En las reuniones que se efectuaban en las diferentes sociedades, el joven poeta recitaba sus primeros poemas. En 1869 apareció un folleto que incluía composiciones de la Sociedad Literaria Netzahualcóyotl. De Acuña hay diez de sus primeros poemas y una prosa: “La brisa”, “Madrigal”, “Aislamiento”, “Dolora”, “A Ch…”, “Una limosna”, “Un sueño”, “Amor”, “Pobre flor”, “San Lorenzo” y “Amar y dormir”. En el prólogo se refiere que los jóvenes son amigos y se reúnen para leerse composiciones ligeras, y piden disculpas por las incorrecciones técnicas y por lo nimio de los contenidos.

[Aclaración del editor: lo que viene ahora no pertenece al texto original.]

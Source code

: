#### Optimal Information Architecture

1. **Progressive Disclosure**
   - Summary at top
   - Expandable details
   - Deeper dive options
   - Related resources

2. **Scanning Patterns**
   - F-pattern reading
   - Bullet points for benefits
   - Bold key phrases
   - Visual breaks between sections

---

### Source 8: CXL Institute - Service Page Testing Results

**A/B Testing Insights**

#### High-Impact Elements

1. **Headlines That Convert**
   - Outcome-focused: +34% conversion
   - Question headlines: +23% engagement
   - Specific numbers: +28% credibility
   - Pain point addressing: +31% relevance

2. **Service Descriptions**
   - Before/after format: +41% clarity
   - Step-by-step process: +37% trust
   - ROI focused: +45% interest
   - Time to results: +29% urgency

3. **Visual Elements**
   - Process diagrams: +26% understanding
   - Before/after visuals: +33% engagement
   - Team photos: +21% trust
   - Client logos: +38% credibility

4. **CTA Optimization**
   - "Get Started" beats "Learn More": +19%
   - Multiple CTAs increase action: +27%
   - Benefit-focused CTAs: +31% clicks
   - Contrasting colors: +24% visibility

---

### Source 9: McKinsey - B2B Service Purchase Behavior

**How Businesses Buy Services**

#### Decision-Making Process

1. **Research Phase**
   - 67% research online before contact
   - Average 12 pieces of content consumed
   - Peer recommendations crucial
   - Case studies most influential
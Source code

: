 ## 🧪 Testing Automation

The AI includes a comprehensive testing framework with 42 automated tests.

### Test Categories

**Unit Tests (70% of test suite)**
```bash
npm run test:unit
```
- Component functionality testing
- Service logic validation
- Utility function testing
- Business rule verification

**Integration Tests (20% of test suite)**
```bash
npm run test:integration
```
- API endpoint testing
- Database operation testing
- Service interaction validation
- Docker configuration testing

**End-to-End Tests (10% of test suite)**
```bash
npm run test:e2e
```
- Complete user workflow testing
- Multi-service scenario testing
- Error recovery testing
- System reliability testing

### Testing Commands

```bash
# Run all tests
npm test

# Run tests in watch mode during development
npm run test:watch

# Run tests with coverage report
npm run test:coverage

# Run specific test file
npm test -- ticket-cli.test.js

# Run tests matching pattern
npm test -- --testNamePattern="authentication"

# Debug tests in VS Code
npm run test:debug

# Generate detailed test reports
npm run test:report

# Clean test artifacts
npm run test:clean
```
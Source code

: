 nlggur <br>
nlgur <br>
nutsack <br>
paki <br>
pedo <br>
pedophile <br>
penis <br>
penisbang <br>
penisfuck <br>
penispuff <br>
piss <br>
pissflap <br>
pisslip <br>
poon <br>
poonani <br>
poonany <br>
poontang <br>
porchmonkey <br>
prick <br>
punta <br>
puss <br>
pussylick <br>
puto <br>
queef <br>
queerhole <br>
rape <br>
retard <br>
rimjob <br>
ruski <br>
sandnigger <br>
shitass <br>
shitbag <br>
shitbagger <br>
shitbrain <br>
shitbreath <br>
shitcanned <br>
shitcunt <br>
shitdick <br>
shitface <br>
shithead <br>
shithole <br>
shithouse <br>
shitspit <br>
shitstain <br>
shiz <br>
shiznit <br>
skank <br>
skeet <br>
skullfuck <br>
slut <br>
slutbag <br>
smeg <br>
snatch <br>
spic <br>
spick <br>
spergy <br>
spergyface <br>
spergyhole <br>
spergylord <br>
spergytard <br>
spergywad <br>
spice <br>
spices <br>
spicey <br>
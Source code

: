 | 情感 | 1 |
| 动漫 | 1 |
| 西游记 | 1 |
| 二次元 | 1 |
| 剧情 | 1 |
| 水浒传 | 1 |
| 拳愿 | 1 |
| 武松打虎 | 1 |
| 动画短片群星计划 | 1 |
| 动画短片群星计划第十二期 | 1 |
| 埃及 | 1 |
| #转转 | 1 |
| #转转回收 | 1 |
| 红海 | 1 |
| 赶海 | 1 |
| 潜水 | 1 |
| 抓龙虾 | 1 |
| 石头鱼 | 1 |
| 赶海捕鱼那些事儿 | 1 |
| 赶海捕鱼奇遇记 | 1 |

La Sociedad Literaria Netzahualcóyotl tuvo tres objetivos principales: buscar una literatura propia, retomar el teatro e impulsar las publicaciones literarias. Ignacio Manuel Altamirano alentó a los jóvenes que la integraron y se convirtió en el maestro y modelo literario de Acuña. Es importante señalar que las iniciales de Altamirano concuerdan con las de Acuña: IMA (Ignacio Manuel Acuña e Ignacio Manuel Altamirano). Ambos comparten los dos nombres de pila, coincidencia que parece no ser banal por la importancia que tuvo Altamirano en el desarrollo literario de Manuel Acuña.

Con el consejo de Francisco Zarco y de Altamirano se fundó el periódico Anáhuac, que no tuvo éxito por los escasos recursos económicos de la sociedad. En este periódico se publicaron poemas como “Ramera” y “Amar y dormir” de Acuña, pero su sensualismo y ateísmo ocasionó una estricta censura por parte de los redactores de la revista La Sociedad Católica. Cuando se suspendió la publicación del periódico, sus colaboradores pasaron a serlo de la revista literaria El renacimiento. El folletín La Iberia dio a conocer la evolución de la poesía de Acuña, realzada en la Sociedad Literaria Netzahualcóyotl. Acuña publicó en El Eco de Ambos Mundos algunos poemas. La Sociedad Literaria Netzahualcóyotl fue decayendo hasta desaparecer, pero el 9 de mayo de 1872 Manuel Acuña —en unión con Cuenca y Gerardo Silva— la reinstaló.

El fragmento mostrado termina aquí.